Across the whole listing, state how many lines include "badge". Add nothing to that number.

Input records:
::::
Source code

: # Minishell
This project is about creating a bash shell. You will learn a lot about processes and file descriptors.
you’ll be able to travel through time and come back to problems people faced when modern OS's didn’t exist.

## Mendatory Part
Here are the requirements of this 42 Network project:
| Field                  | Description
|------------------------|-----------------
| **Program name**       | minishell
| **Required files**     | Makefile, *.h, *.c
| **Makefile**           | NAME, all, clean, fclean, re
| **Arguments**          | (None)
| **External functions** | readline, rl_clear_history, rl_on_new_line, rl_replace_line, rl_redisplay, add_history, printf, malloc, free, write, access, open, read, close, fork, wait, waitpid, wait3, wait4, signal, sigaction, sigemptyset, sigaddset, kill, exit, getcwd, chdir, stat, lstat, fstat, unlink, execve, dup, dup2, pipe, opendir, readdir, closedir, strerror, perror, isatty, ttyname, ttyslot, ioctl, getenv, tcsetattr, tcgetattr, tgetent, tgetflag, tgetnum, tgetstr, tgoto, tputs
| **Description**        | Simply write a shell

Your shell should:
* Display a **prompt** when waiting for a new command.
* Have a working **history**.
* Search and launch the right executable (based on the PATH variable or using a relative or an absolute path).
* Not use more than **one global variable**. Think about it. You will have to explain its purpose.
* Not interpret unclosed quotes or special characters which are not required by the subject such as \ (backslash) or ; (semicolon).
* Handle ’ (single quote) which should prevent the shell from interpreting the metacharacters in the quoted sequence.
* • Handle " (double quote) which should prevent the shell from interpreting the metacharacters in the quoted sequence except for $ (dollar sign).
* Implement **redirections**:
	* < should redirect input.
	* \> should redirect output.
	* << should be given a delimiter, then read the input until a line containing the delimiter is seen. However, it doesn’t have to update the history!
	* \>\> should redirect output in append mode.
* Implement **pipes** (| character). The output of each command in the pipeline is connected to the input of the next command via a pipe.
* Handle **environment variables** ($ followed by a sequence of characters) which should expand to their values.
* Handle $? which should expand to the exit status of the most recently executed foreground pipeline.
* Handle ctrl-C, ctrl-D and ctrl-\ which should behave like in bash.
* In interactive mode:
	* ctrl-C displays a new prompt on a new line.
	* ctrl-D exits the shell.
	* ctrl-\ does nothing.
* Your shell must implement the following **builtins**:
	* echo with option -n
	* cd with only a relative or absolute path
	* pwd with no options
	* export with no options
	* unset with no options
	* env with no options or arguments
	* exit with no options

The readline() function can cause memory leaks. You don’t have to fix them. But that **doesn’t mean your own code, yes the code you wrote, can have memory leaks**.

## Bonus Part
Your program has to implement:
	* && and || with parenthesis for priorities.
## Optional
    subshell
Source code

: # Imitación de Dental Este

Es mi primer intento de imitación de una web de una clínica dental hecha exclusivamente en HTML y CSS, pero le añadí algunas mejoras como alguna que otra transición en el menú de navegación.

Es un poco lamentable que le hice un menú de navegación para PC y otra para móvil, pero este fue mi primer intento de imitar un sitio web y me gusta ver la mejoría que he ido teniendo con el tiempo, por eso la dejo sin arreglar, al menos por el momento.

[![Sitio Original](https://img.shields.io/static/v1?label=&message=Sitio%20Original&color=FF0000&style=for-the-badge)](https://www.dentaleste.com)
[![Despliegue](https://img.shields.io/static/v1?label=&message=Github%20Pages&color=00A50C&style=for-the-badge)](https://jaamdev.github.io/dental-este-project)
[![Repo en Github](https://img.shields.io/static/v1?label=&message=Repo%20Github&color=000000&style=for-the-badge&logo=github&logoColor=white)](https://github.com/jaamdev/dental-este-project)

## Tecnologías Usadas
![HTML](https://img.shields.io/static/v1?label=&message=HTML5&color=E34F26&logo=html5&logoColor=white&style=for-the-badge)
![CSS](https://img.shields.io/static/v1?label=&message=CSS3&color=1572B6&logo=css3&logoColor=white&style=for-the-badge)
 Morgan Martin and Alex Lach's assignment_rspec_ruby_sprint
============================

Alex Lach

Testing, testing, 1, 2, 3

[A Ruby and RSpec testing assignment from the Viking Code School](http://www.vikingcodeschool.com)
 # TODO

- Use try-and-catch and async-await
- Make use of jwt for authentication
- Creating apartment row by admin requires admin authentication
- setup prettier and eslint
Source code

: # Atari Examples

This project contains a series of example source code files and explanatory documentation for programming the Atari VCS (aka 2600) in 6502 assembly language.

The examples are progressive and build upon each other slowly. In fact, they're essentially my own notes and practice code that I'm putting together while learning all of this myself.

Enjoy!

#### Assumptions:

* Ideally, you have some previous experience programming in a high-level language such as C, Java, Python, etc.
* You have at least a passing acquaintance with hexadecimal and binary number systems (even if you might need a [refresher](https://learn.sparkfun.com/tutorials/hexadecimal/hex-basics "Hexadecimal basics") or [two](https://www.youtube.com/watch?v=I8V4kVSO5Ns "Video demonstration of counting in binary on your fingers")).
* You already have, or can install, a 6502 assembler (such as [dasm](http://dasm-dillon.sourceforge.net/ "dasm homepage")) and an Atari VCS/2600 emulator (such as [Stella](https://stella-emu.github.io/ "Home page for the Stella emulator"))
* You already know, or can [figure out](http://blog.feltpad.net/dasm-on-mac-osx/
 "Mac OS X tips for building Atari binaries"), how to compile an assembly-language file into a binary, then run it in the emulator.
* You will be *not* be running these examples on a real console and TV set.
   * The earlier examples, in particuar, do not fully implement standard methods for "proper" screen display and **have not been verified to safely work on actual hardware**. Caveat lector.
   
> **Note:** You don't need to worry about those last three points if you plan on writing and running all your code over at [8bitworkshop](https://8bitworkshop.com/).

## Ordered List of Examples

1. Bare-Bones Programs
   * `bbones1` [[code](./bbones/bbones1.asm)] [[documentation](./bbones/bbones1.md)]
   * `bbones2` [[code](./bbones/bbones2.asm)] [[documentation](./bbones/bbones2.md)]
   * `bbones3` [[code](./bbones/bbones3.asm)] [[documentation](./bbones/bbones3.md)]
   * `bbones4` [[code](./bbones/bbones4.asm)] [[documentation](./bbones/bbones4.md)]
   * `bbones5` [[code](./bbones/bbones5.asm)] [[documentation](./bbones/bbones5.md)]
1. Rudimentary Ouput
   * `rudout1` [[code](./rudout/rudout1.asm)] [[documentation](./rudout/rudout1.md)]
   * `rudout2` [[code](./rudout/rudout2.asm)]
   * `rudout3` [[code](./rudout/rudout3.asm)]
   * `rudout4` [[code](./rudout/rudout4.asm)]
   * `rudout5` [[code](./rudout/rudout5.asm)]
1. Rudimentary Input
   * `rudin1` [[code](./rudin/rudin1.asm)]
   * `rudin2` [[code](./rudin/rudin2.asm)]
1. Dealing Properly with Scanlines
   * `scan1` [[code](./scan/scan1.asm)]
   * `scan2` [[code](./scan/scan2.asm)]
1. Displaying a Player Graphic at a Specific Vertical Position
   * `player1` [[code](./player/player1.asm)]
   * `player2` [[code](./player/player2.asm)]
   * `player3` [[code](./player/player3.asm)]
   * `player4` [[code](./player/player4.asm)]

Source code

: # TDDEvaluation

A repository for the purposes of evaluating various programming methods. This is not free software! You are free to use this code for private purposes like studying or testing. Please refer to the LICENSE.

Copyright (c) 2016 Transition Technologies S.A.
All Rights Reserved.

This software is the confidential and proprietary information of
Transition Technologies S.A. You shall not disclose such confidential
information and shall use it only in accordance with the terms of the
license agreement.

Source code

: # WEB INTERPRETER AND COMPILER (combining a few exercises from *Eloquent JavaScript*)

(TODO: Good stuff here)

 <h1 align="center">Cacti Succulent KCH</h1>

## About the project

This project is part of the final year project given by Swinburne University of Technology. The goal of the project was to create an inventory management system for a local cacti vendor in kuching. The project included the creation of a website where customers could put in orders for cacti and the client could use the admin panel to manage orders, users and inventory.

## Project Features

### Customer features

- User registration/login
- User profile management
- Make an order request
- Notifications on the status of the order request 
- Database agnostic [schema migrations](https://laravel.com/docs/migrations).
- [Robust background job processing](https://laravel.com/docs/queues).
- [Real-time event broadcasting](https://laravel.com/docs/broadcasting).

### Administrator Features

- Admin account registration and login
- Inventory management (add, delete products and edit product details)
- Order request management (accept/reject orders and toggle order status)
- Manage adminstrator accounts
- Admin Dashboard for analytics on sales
::::
Response to the task: 5